Extinct and flightless

We in SQA have been taking an increasing interest in natural history it seems. First we pondered the woolly mammoth. Now we give consideration to the Great Auk.

The Great Auk

In the web site of the McGill University Biology Department we read the Great Auk was an extinct flightless species and has become a symbol of destruction of the Earth and its life forms.

Should we be so surprised therefore that the National Archives in collaboration with the Museums, Libraries and Archives Council (MLA), the National Council on Archives, Collection Services of the National Library of Wales, the National Archives of Scotland and the Public Record Office of Northern Ireland has named a new national online search engine to connect all UK archives after the Great Auk? Surely no. This new development comes to you from the same source as the Linking Arms Consortium Project which we have blogged previously (Nellie does another whoopsie).

We are not alone in our concerns. The Common Information Environment web site states we can hope that “powerful new search engine” doesn't translate into “yet another dead-end destination site that few will ever find”.

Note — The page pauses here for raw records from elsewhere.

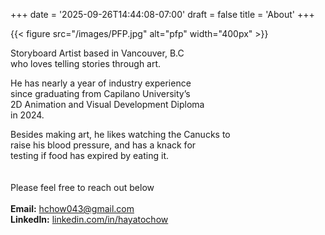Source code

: +++
date = '2025-09-26T14:44:08-07:00'
draft = false
title = 'About'
+++

{{< figure src="/images/PFP.jpg" alt="pfp" width="400px" >}} 

Storyboard Artist based in Vancouver, B.C  
who loves telling stories through art.<br>

He has nearly a year of industry experience  
since graduating from Capilano University’s  
2D Animation and Visual Development Diploma  
in 2024.<br>

Besides making art, he likes watching the Canucks to  
raise his blood pressure, and has a knack for  
testing if food has expired by eating it.  
<br>
<br>
Please feel free to reach out below
<br>
<br>
**Email:** <a href="mailto:hchow043@gmail.com"> hchow043@gmail.com</a>  
**LinkedIn:** <a href="https://linkedin.com/in/hayatochow"> linkedin.com/in/hayatochow</a>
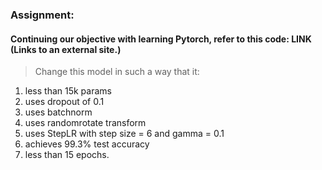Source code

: ### Assignment: 

#### Continuing our objective with learning Pytorch, refer to this code: LINK (Links to an external site.)
> Change this model in such a way that it:
1. less than 15k params
2. uses dropout of 0.1 
3. uses batchnorm
4. uses randomrotate transform
5. uses StepLR with step size = 6 and gamma = 0.1
6. achieves 99.3% test accuracy
7. less than 15 epochs.
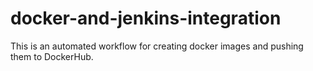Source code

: # docker-and-jenkins-integration
This is an automated workflow for creating docker images and pushing them to DockerHub.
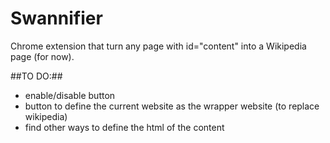 # Swannifier
Chrome extension that turn any page with id=\"content\" into a Wikipedia page (for now).

##TO DO:##
- enable/disable button
- button to define the current website as the wrapper website (to replace wikipedia)
- find other ways to define the html of the content
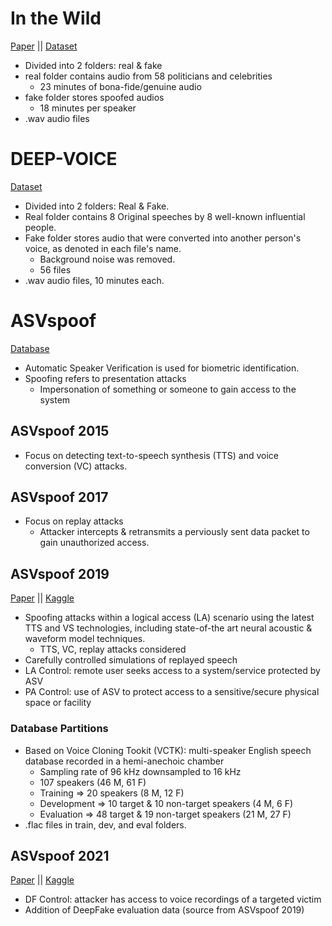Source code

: # In the Wild
[Paper]() || [Dataset](https://www.kaggle.com/datasets/abdallamohamed312/in-the-wild-audio-deepfake?select=release_in_the_wild)
- Divided into 2 folders: real & fake
- real folder contains audio from 58 politicians and celebrities
  - 23 minutes of bona-fide/genuine audio
- fake folder stores spoofed audios
  - 18 minutes per speaker
- .wav audio files

# DEEP-VOICE
[Dataset](https://www.kaggle.com/datasets/birdy654/deep-voice-deepfake-voice-recognition/data)
- Divided into 2 folders: Real & Fake.
- Real folder contains 8 Original speeches by 8 well-known influential people.
- Fake folder stores audio that were converted into another person's voice, as denoted in each file's name.
  - Background noise was removed.
  - 56 files
- .wav audio files, 10 minutes each.

# ASVspoof
[Database](https://www.asvspoof.org/database)
- Automatic Speaker Verification is used for biometric identification.
- Spoofing refers to presentation attacks
  - Impersonation of something or someone to gain access to the system

## ASVspoof 2015
- Focus on detecting text-to-speech synthesis (TTS) and voice conversion (VC) attacks.

## ASVspoof 2017
- Focus on replay attacks
  - Attacker intercepts & retransmits a perviously sent data packet to gain unauthorized access.

## ASVspoof 2019
[Paper](https://arxiv.org/pdf/1911.01601) ||
[Kaggle](https://www.kaggle.com/datasets/awsaf49/asvpoof-2019-dataset)
- Spoofing attacks within a logical access (LA) scenario using the latest TTS and VS technologies, including state-of-the art neural acoustic & waveform model techniques.
  - TTS, VC, replay attacks considered
- Carefully controlled simulations of replayed speech
- LA Control: remote user seeks access to a system/service protected by ASV
- PA Control: use of ASV to protect access to a sensitive/secure physical space or facility
### Database Partitions
- Based on Voice Cloning Tookit (VCTK): multi-speaker English speech database recorded in a hemi-anechoic chamber
  - Sampling rate of 96 kHz downsampled to 16 kHz
  - 107 speakers (46 M, 61 F)
  - Training => 20 speakers (8 M, 12 F)
  - Development => 10 target & 10 non-target speakers (4 M, 6 F)
  - Evaluation => 48 target & 19 non-target speakers (21 M, 27 F)
- .flac files in train, dev, and eval folders.

## ASVspoof 2021
[Paper](https://www.isca-archive.org/asvspoof_2021/yamagishi21_asvspoof.pdf) || [Kaggle](https://www.kaggle.com/datasets/mohammedabdeldayem/avsspoof-2021)
- DF Control: attacker has access to voice recordings of a targeted victim
- Addition of DeepFake evaluation data (source from ASVspoof 2019)
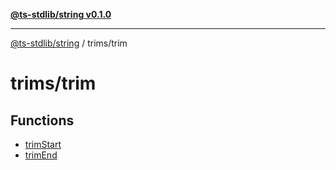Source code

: [**@ts-stdlib/string v0.1.0**](../../README.md)

***

[@ts-stdlib/string](../../README.md) / trims/trim

# trims/trim

## Functions

- [trimStart](functions/trimStart.md)
- [trimEnd](functions/trimEnd.md)
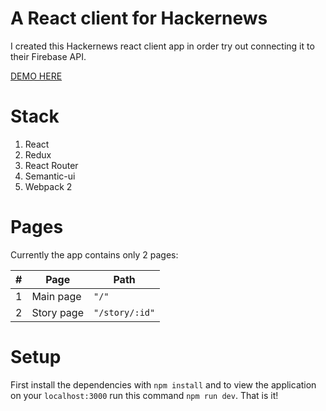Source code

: # A React client for Hackernews
I created this Hackernews react client app in order try out connecting it to their Firebase API.

[DEMO HERE](https://arnaskro.github.io/hackernews-react)

# Stack
1. React
2. Redux
3. React Router
4. Semantic-ui
5. Webpack 2

# Pages
Currently the app contains only 2 pages:

| # | Page | Path |
| --- | --- | --- |
| 1 | Main page | `"/"` |
| 2 | Story page | `"/story/:id"` |

# Setup
First install the dependencies with `npm install` and to view the application on your `localhost:3000` run this command `npm run dev`. That is it!
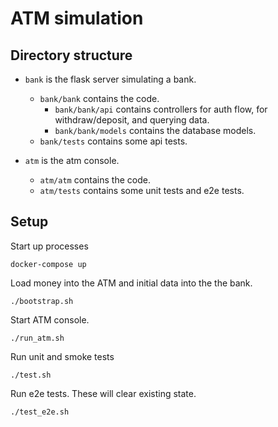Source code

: # ATM simulation

## Directory structure
+ `bank` is the flask server simulating a bank.
  + `bank/bank` contains the code.
    + `bank/bank/api` contains controllers for auth flow, for withdraw/deposit, and querying data.
    + `bank/bank/models` contains the database models.
  + `bank/tests` contains some api tests.

+ `atm` is the atm console.
  + `atm/atm` contains the code.
  + `atm/tests` contains some unit tests and e2e tests.

## Setup
Start up processes

`docker-compose up`

Load money into the ATM and initial data into the the bank.

`./bootstrap.sh`

Start ATM console.

`./run_atm.sh`

Run unit and smoke tests

`./test.sh`

Run e2e tests. These will clear existing state.

`./test_e2e.sh`
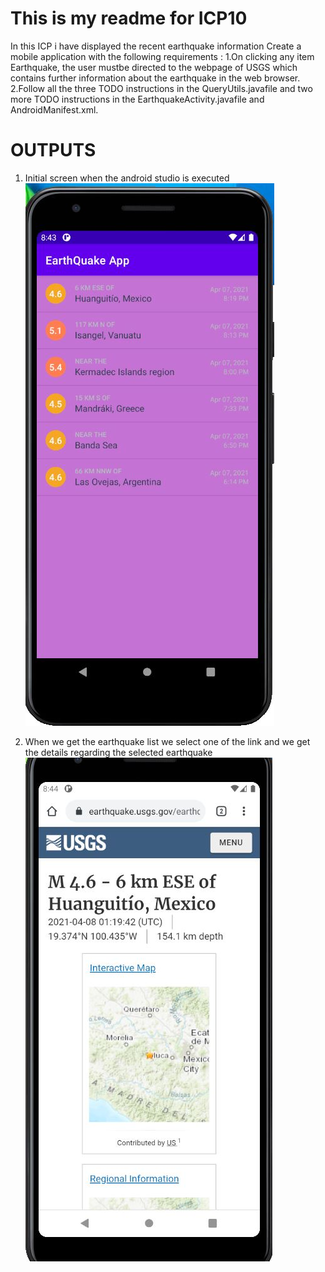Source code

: # This is my readme for ICP10

In this ICP i have displayed the recent earthquake information Create a mobile application with the following requirements  :
1.On clicking any item Earthquake, the user mustbe directed to the webpage of USGS which contains further information about the earthquake in the web browser. 
2.Follow all the three TODO instructions in the QueryUtils.javafile and two more TODO instructions in the EarthquakeActivity.javafile and AndroidManifest.xml.

# OUTPUTS

1. Initial screen when the android studio is executed
     ![Output 1](./Documentation/output1.JPG)

2. When we get the earthquake list we select one of the link and we get the details regarding the selected earthquake
     ![Output 2](./Documentation/output2.JPG)
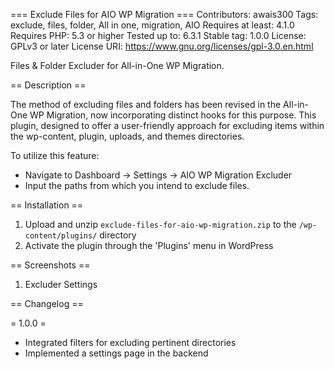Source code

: === Exclude Files for AIO WP Migration ===
Contributors: awais300
Tags: exclude, files, folder, All in one, migration, AIO
Requires at least: 4.1.0
Requires PHP: 5.3 or higher
Tested up to: 6.3.1
Stable tag: 1.0.0
License: GPLv3 or later
License URI: https://www.gnu.org/licenses/gpl-3.0.en.html

Files & Folder Excluder for All-in-One WP Migration.

== Description ==

The method of excluding files and folders has been revised in the All-in-One WP Migration, now incorporating distinct hooks for this purpose. This plugin, designed to offer a user-friendly approach for excluding items within the wp-content, plugin, uploads, and themes directories.

To utilize this feature:

* Navigate to Dashboard -> Settings -> AIO WP Migration Excluder
* Input the paths from which you intend to exclude files.


== Installation ==

1. Upload and unzip `exclude-files-for-aio-wp-migration.zip` to the `/wp-content/plugins/` directory
2. Activate the plugin through the 'Plugins' menu in WordPress

== Screenshots ==

1. Excluder Settings

== Changelog ==

= 1.0.0 =
* Integrated filters for excluding pertinent directories
* Implemented a settings page in the backend
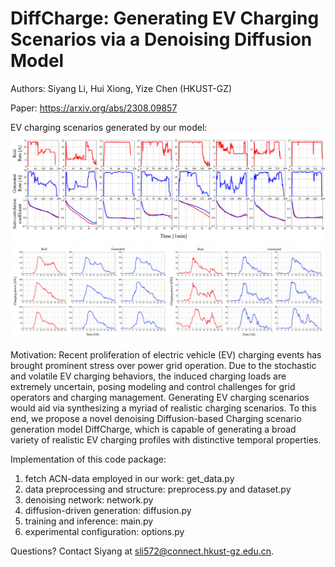 # DiffCharge: Generating EV Charging Scenarios via a Denoising Diffusion Model

Authors: Siyang Li, Hui Xiong, Yize Chen (HKUST-GZ)

Paper: https://arxiv.org/abs/2308.09857

EV charging scenarios generated by our model: <br />
![battery charging curves](https://github.com/LSY-Cython/DiffCharge/blob/main/samples/charging%20%20curves.png) <br />
![station charging load profiles](https://github.com/LSY-Cython/DiffCharge/blob/main/samples/charging%20load%20profiles.png)

Motivation: Recent proliferation of electric vehicle (EV) charging events has brought prominent stress over power grid operation. Due to the stochastic and volatile EV charging behaviors,
the induced charging loads are extremely uncertain, posing modeling and control challenges for grid operators and charging management. Generating EV charging scenarios would aid via
synthesizing a myriad of realistic charging scenarios. To this end, we propose a novel denoising Diffusion-based Charging scenario generation model DiffCharge, which is capable of generating a
broad variety of realistic EV charging profiles with distinctive temporal properties.

Implementation of this code package:<br />
1) fetch ACN-data employed in our work: get_data.py
2) data preprocessing and structure: preprocess.py and dataset.py
3) denoising network: network.py
4) diffusion-driven generation: diffusion.py
5) training and inference: main.py
6) experimental configuration: options.py

Questions? Contact Siyang at sli572@connect.hkust-gz.edu.cn.
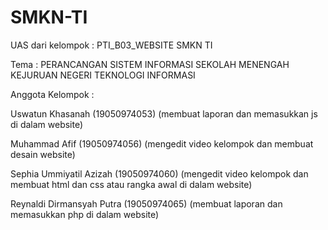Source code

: # SMKN-TI
UAS dari kelompok : PTI_B03_WEBSITE SMKN TI

Tema : PERANCANGAN SISTEM INFORMASI SEKOLAH MENENGAH KEJURUAN NEGERI TEKNOLOGI INFORMASI 

Anggota Kelompok :

Uswatun Khasanah (19050974053) (membuat laporan dan memasukkan js di dalam website)

Muhammad Afif (19050974056) (mengedit video kelompok dan membuat desain website)

Sephia Ummiyatil Azizah (19050974060) (mengedit video kelompok dan membuat html dan css atau rangka awal di dalam website)

Reynaldi Dirmansyah Putra (19050974065) (membuat laporan dan memasukkan php di dalam website)
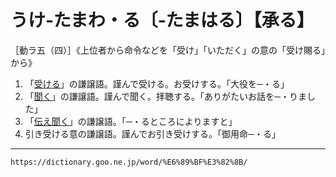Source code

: # うけ‐たまわ・る〔‐たまはる〕【承る】

［動ラ五（四）］《上位者から命令などを「受け」「いただく」の意の「受け賜る」から》
1. 「[受ける](うける（受ける／請ける／享ける／承ける）)」の謙譲語。謹んで受ける。お受けする。「大役を─・る」
2. 「[聞く](https://dictionary.goo.ne.jp/word/%E8%81%9E%E3%81%8F/#jn-51102)」の謙譲語。謹んで聞く。拝聴する。「ありがたいお話を─・りました」
3. 「[伝え聞く](https://dictionary.goo.ne.jp/word/%E4%BC%9D%E3%81%88%E8%81%9E%E3%81%8F/#jn-147449)」の謙譲語。「─・るところによりますと」
4. 引き受ける意の謙譲語。謹んでお引き受けする。「御用命─・る」

---
`https://dictionary.goo.ne.jp/word/%E6%89%BF%E3%82%8B/`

At the time of blogging we can find nothing about aUK on the National Archives or MLA web sites. This unusually quiet approach hints that funding may be an issue, on top of which several archives bodies are no doubt smarting from the serious criticism made about the Linking Arms Consortium Project by the Heritage Lottery Fund who stated it had insufficient heritage merit to offer value for money for HLF funding.

Let us hope the new aUK is less prone to extinction than the woolly mammoth, Great Auk and Linking Arms Project.